Directions for this task -
Look below for lines that hold the string "Settings" and copy each one.

[Stored dataset items]

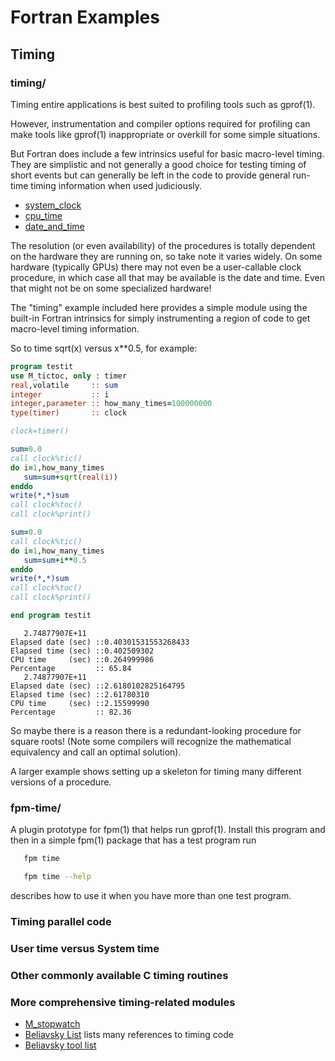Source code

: # Fortran Examples

## Timing

### timing/

Timing entire applications is best suited to profiling tools such as gprof(1).

However, instrumentation and compiler options required for profiling
can make tools like gprof(1) inappropriate or overkill for some simple
situations.

But Fortran does include a few intrinsics useful for basic macro-level
timing. They are simplistic and not generally a good choice for testing
timing of short events but can generally be left in the code to provide
general run-time timing information when used judiciously.

+ [system_clock](https://github.com/urbanjost/M_intrinsics/blob/master/md/SYSTEM_CLOCK.md)
+ [cpu_time](https://github.com/urbanjost/M_intrinsics/blob/master/md/CPU_TIME.md)
+ [date_and_time](https://github.com/urbanjost/M_intrinsics/blob/master/md/DATE_AND_TIME.md)

The resolution (or even availability) of the procedures is totally
dependent on the hardware they are running on, so take note it varies
widely. On some hardware (typically GPUs) there may not even be a
user-callable clock procedure, in which case all that may be available
is the date and time. Even that might not be on some specialized hardware!

The "timing" example included here provides a simple module using the
built-in Fortran intrinsics for simply instrumenting a region of code
to get macro-level timing information.

So to time sqrt(x) versus x**0.5, for example:
```fortran
program testit
use M_tictoc, only : timer
real,volatile     :: sum
integer           :: i
integer,parameter :: how_many_times=100000000
type(timer)       :: clock

clock=timer()

sum=0.0
call clock%tic()
do i=1,how_many_times
   sum=sum+sqrt(real(i))
enddo 
write(*,*)sum
call clock%toc()
call clock%print()

sum=0.0
call clock%tic()
do i=1,how_many_times
   sum=sum+i**0.5
enddo 
write(*,*)sum
call clock%toc()
call clock%print()

end program testit
```
```text
   2.74877907E+11
Elapsed date (sec) ::0.40301531553268433
Elapsed time (sec) ::0.402509302
CPU time     (sec) ::0.264999986
Percentage         :: 65.84
   2.74877907E+11
Elapsed date (sec) ::2.6180102825164795
Elapsed time (sec) ::2.61780310
CPU time     (sec) ::2.15599990
Percentage         :: 82.36
```
So maybe there is a reason there is a redundant-looking procedure for
square roots! (Note some compilers will recognize the mathematical 
equivalency and call an optimal solution).

A larger example shows setting up a skeleton for timing many different
versions of a procedure.

### fpm-time/

A plugin prototype for fpm(1) that helps run gprof(1). Install this
program and then in a simple fpm(1) package that has a test program run
```bash
   fpm time
```
```bash
   fpm time --help
```
describes how to use it when you have more than one test program.


### Timing parallel code

### User time versus System time

### Other commonly available C timing routines

### More comprehensive timing-related modules

  + [M_stopwatch](https://github.com/urbanjost/M_stopwatch)
  + [Beliavsky List](https://github.com/Beliavsky/Fortran-code-on-GitHub) lists many references to timing code
  + [Beliavsky tool list](https://github.com/Beliavsky/Fortran-tools-on-GitHub?tab=readme-ov-file#profiling)
### 
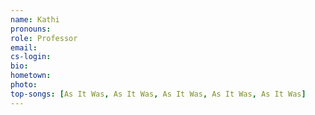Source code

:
 ```yaml
---
name: Kathi
pronouns:
role: Professor
email:
cs-login:
bio:
hometown:
photo:
top-songs: [As It Was, As It Was, As It Was, As It Was, As It Was]
---
```

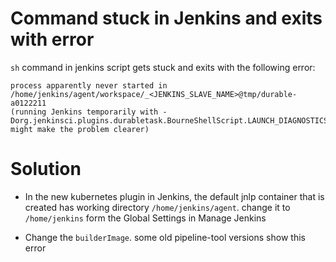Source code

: # Command stuck in Jenkins and exits with error

`sh` command in jenkins script gets stuck and exits with the following error:
```
process apparently never started in /home/jenkins/agent/workspace/_<JENKINS_SLAVE_NAME>@tmp/durable-a0122211
(running Jenkins temporarily with -Dorg.jenkinsci.plugins.durabletask.BourneShellScript.LAUNCH_DIAGNOSTICS=true might make the problem clearer)
```


# Solution
- In the new kubernetes plugin in Jenkins, the default jnlp container that is created has working directory `/home/jenkins/agent`. change it to `/home/jenkins` form the Global Settings in Manage Jenkins

- Change the `builderImage`. some old pipeline-tool versions show this error
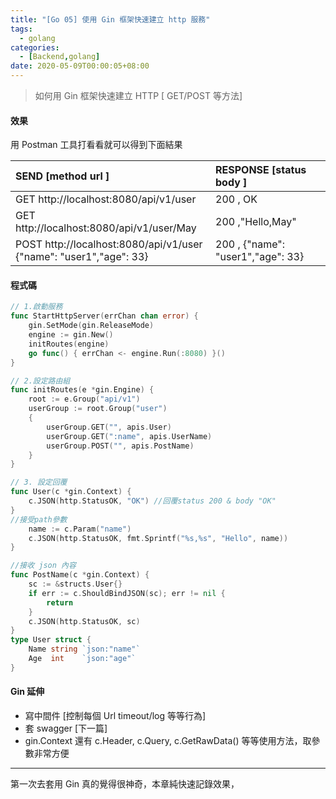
 ```yaml
---
title: "[Go 05] 使用 Gin 框架快速建立 http 服務"
tags:
  - golang
categories:
  - [Backend,golang]
date: 2020-05-09T00:00:05+08:00
---
```


>如何用 Gin 框架快速建立 HTTP [ GET/POST 等方法] 

<!--more-->

#### 效果

用 Postman 工具打看看就可以得到下面結果

| SEND [method url ]                                                     | RESPONSE [status body ]           |
| :--------------------------------------------------------------------- | :-------------------------------- |
| GET http://localhost:8080/api/v1/user                                  | 200 , OK                          |
| GET http://localhost:8080/api/v1/user/May                              | 200 ,"Hello,May"                  |
| POST http://localhost:8080/api/v1/user <br>{"name": "user1","age": 33} | 200 , {"name": "user1","age": 33} |

#### 程式碼

```go
// 1.啟動服務
func StartHttpServer(errChan chan error) {
	gin.SetMode(gin.ReleaseMode)
	engine := gin.New()
	initRoutes(engine)
	go func() { errChan <- engine.Run(:8080) }()
}

// 2.設定路由組
func initRoutes(e *gin.Engine) {
	root := e.Group("api/v1")
	userGroup := root.Group("user")
	{
		userGroup.GET("", apis.User)
		userGroup.GET(":name", apis.UserName)
		userGroup.POST("", apis.PostName)
	}
}

// 3. 設定回覆
func User(c *gin.Context) {
	c.JSON(http.StatusOK, "OK") //回覆status 200 & body "OK"
}
//接受path參數
	name := c.Param("name")
	c.JSON(http.StatusOK, fmt.Sprintf("%s,%s", "Hello", name))
}

//接收 json 內容
func PostName(c *gin.Context) {
	sc := &structs.User{}
	if err := c.ShouldBindJSON(sc); err != nil {
		return
	}
	c.JSON(http.StatusOK, sc)
}
type User struct {
	Name string `json:"name"`
	Age  int    `json:"age"`
}

```

#### Gin 延伸

- 寫中間件 [控制每個 Url timeout/log 等等行為]
- 套 swagger [下一篇]
- gin.Context 還有 c.Header, c.Query, c.GetRawData() 等等使用方法，取參數非常方便

---

第一次去套用 Gin 真的覺得很神奇，本章純快速記錄效果，
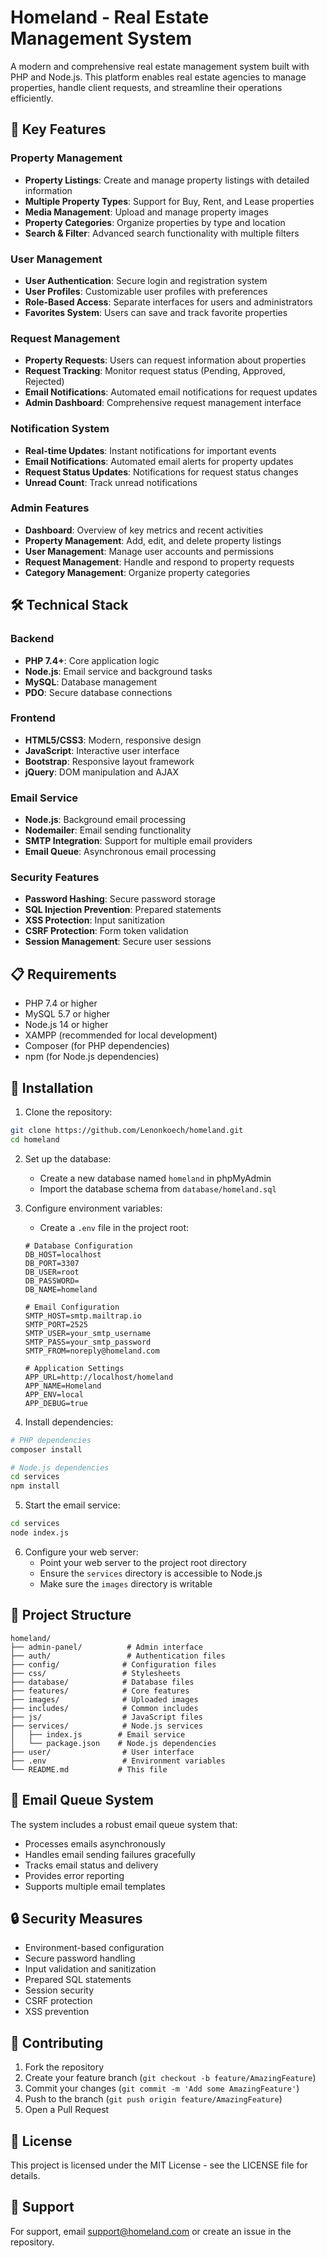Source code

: # Homeland - Real Estate Management System

A modern and comprehensive real estate management system built with PHP and Node.js. This platform enables real estate agencies to manage properties, handle client requests, and streamline their operations efficiently.

## 🌟 Key Features

### Property Management
- **Property Listings**: Create and manage property listings with detailed information
- **Multiple Property Types**: Support for Buy, Rent, and Lease properties
- **Media Management**: Upload and manage property images
- **Property Categories**: Organize properties by type and location
- **Search & Filter**: Advanced search functionality with multiple filters

### User Management
- **User Authentication**: Secure login and registration system
- **User Profiles**: Customizable user profiles with preferences
- **Role-Based Access**: Separate interfaces for users and administrators
- **Favorites System**: Users can save and track favorite properties

### Request Management
- **Property Requests**: Users can request information about properties
- **Request Tracking**: Monitor request status (Pending, Approved, Rejected)
- **Email Notifications**: Automated email notifications for request updates
- **Admin Dashboard**: Comprehensive request management interface

### Notification System
- **Real-time Updates**: Instant notifications for important events
- **Email Notifications**: Automated email alerts for property updates
- **Request Status Updates**: Notifications for request status changes
- **Unread Count**: Track unread notifications

### Admin Features
- **Dashboard**: Overview of key metrics and recent activities
- **Property Management**: Add, edit, and delete property listings
- **User Management**: Manage user accounts and permissions
- **Request Management**: Handle and respond to property requests
- **Category Management**: Organize property categories

## 🛠 Technical Stack

### Backend
- **PHP 7.4+**: Core application logic
- **Node.js**: Email service and background tasks
- **MySQL**: Database management
- **PDO**: Secure database connections

### Frontend
- **HTML5/CSS3**: Modern, responsive design
- **JavaScript**: Interactive user interface
- **Bootstrap**: Responsive layout framework
- **jQuery**: DOM manipulation and AJAX

### Email Service
- **Node.js**: Background email processing
- **Nodemailer**: Email sending functionality
- **SMTP Integration**: Support for multiple email providers
- **Email Queue**: Asynchronous email processing

### Security Features
- **Password Hashing**: Secure password storage
- **SQL Injection Prevention**: Prepared statements
- **XSS Protection**: Input sanitization
- **CSRF Protection**: Form token validation
- **Session Management**: Secure user sessions

## 📋 Requirements

- PHP 7.4 or higher
- MySQL 5.7 or higher
- Node.js 14 or higher
- XAMPP (recommended for local development)
- Composer (for PHP dependencies)
- npm (for Node.js dependencies)

## 🚀 Installation

1. Clone the repository:
```bash
git clone https://github.com/Lenonkoech/homeland.git
cd homeland
```

2. Set up the database:
   - Create a new database named `homeland` in phpMyAdmin
   - Import the database schema from `database/homeland.sql`

3. Configure environment variables:
   - Create a `.env` file in the project root:
   ```env
   # Database Configuration
   DB_HOST=localhost
   DB_PORT=3307
   DB_USER=root
   DB_PASSWORD=
   DB_NAME=homeland

   # Email Configuration
   SMTP_HOST=smtp.mailtrap.io
   SMTP_PORT=2525
   SMTP_USER=your_smtp_username
   SMTP_PASS=your_smtp_password
   SMTP_FROM=noreply@homeland.com

   # Application Settings
   APP_URL=http://localhost/homeland
   APP_NAME=Homeland
   APP_ENV=local
   APP_DEBUG=true
   ```

4. Install dependencies:
```bash
# PHP dependencies
composer install

# Node.js dependencies
cd services
npm install
```

5. Start the email service:
```bash
cd services
node index.js
```

6. Configure your web server:
   - Point your web server to the project root directory
   - Ensure the `services` directory is accessible to Node.js
   - Make sure the `images` directory is writable

## 📁 Project Structure

```
homeland/
├── admin-panel/          # Admin interface
├── auth/                 # Authentication files
├── config/              # Configuration files
├── css/                 # Stylesheets
├── database/            # Database files
├── features/            # Core features
├── images/              # Uploaded images
├── includes/            # Common includes
├── js/                  # JavaScript files
├── services/            # Node.js services
│   ├── index.js        # Email service
│   └── package.json    # Node.js dependencies
├── user/                # User interface
├── .env                 # Environment variables
└── README.md           # This file
```

## 🔄 Email Queue System

The system includes a robust email queue system that:
- Processes emails asynchronously
- Handles email sending failures gracefully
- Tracks email status and delivery
- Provides error reporting
- Supports multiple email templates

## 🔒 Security Measures

- Environment-based configuration
- Secure password handling
- Input validation and sanitization
- Prepared SQL statements
- Session security
- CSRF protection
- XSS prevention

## 🤝 Contributing

1. Fork the repository
2. Create your feature branch (`git checkout -b feature/AmazingFeature`)
3. Commit your changes (`git commit -m 'Add some AmazingFeature'`)
4. Push to the branch (`git push origin feature/AmazingFeature`)
5. Open a Pull Request

## 📝 License

This project is licensed under the MIT License - see the LICENSE file for details.

## 📧 Support

For support, email support@homeland.com or create an issue in the repository.
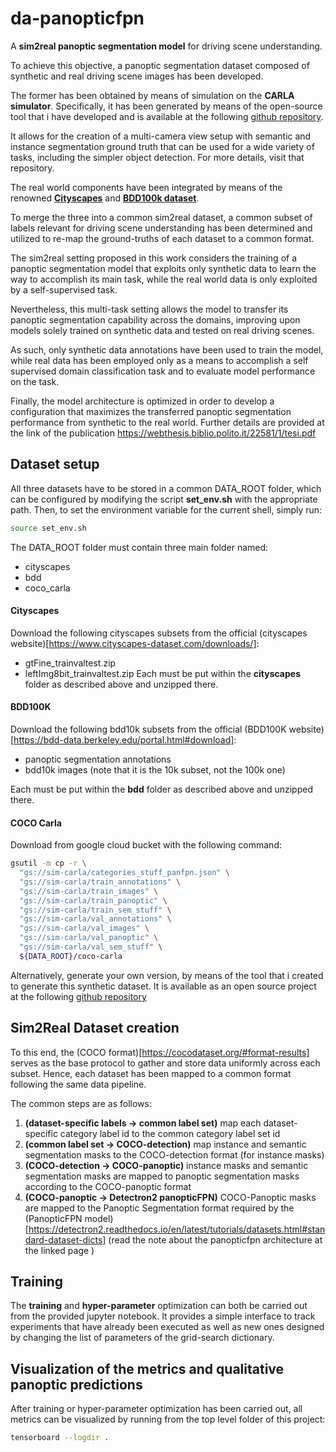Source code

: # da-panopticfpn

A **sim2real panoptic segmentation model** for driving scene understanding.

To achieve this objective, a panoptic segmentation dataset composed of synthetic and real driving scene images has been developed.

The former has been obtained by means of simulation on the **CARLA simulator**.
Specifically, it has  been generated by means of the open-source tool that i have developed and is available at the following [github repository](https://github.com/Chris1nexus/carlo).

It allows for the creation of a multi-camera view setup with semantic and instance segmentation ground truth that can be used for a wide variety of tasks, including the simpler object detection. For more details, visit that repository.

The real world components have been integrated by means of the renowned [**Cityscapes**](https://www.cityscapes-dataset.com/downloads/) and [**BDD100k dataset**](https://www.bdd100k.com/).

To merge the three into a common sim2real dataset, a common subset of labels relevant for driving scene understanding has been determined and utilized
to re-map the ground-truths of each dataset to a common format.

The sim2real setting proposed in this work considers the training of a panoptic segmentation model that exploits only synthetic data to learn the way to accomplish its main task, while the real world data is only exploited by a self-supervised task.

Nevertheless, this multi-task setting allows the model to transfer its panoptic segmentation capability across the domains,
improving upon models solely trained on synthetic data and tested on real driving scenes. 

As such, only synthetic data annotations have been used to train the model, while real data has been employed only as a means to accomplish a self supervised domain classification task and to evaluate model performance on the task.

Finally, the model architecture is optimized in order to develop a configuration that maximizes the transferred panoptic segmentation performance from synthetic to the real world. Further details are provided at the link of the publication https://webthesis.biblio.polito.it/22581/1/tesi.pdf


## Dataset setup
All three datasets have to be stored in a common DATA_ROOT folder, which can be configured by modifying the script **set_env.sh** with the appropriate path.
Then, to set the environment variable for the current shell, simply run:
```bash
source set_env.sh
```
The DATA_ROOT folder must contain three main folder named:
- cityscapes
- bdd
- coco_carla

#### Cityscapes
Download the following cityscapes subsets from the official (cityscapes website)[https://www.cityscapes-dataset.com/downloads/]:
- gtFine_trainvaltest.zip
- leftImg8bit_trainvaltest.zip
Each must be put within the **cityscapes** folder as described above and unzipped there.

#### BDD100K
Download the following bdd10k subsets from the official (BDD100K website)[https://bdd-data.berkeley.edu/portal.html#download]:
- panoptic segmentation annotations
- bdd10k images (note that it is the 10k subset, not the 100k one)

Each must be put within the **bdd** folder as described above and unzipped there.

#### COCO Carla
Download from google cloud bucket with the following command:
```bash
gsutil -m cp -r \
  "gs://sim-carla/categories_stuff_panfpn.json" \
  "gs://sim-carla/train_annotations" \
  "gs://sim-carla/train_images" \
  "gs://sim-carla/train_panoptic" \
  "gs://sim-carla/train_sem_stuff" \
  "gs://sim-carla/val_annotations" \
  "gs://sim-carla/val_images" \
  "gs://sim-carla/val_panoptic" \
  "gs://sim-carla/val_sem_stuff" \
  ${DATA_ROOT}/coco-carla
```
Alternatively, generate your own version, by means of the tool that i created to generate this synthetic dataset.
It is available as an open source project at the following [github repository](https://github.com/Chris1nexus/carlo)


## Sim2Real Dataset creation
To this end, the (COCO format)[https://cocodataset.org/#format-results] serves as the base protocol to gather and store data uniformly across each subset.
Hence, each dataset has been mapped to a common format following the same data pipeline.

The common steps are as follows:
1. **(dataset-specific labels -> common label set)** map each dataset-specific category label id to the common category label set id
2. **(common label set -> COCO-detection)** map instance and semantic segmentation masks to the COCO-detection format (for instance masks)
3. **(COCO-detection -> COCO-panoptic)** instance masks and semantic segmentation masks are mapped to panoptic segmentation masks according to the COCO-panoptic format
4. **(COCO-panoptic -> Detectron2 panopticFPN)** COCO-Panoptic masks are mapped to the Panoptic Segmentation format required by the (PanopticFPN model)[https://detectron2.readthedocs.io/en/latest/tutorials/datasets.html#standard-dataset-dicts] (read the note about the panopticfpn architecture at the linked page )



## Training
The **training** and **hyper-parameter** optimization can both be carried out from the provided jupyter notebook.
It provides a simple interface to track experiments that have already been executed as well as new ones designed by changing the list of parameters of the grid-search dictionary.

## Visualization of the metrics and qualitative panoptic predictions
After training or hyper-parameter optimization has been carried out, all metrics can be visualized by running from the top level folder of this project:
```bash
tensorboard --logdir .
```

Task solution -
- In the new kubernetes plugin in Jenkins, the default jnlp container that is created has working directory `/home/jenkins/agent`. change it to `/home/jenkins` form the Global Settings in Manage Jenkins
   # Application Settings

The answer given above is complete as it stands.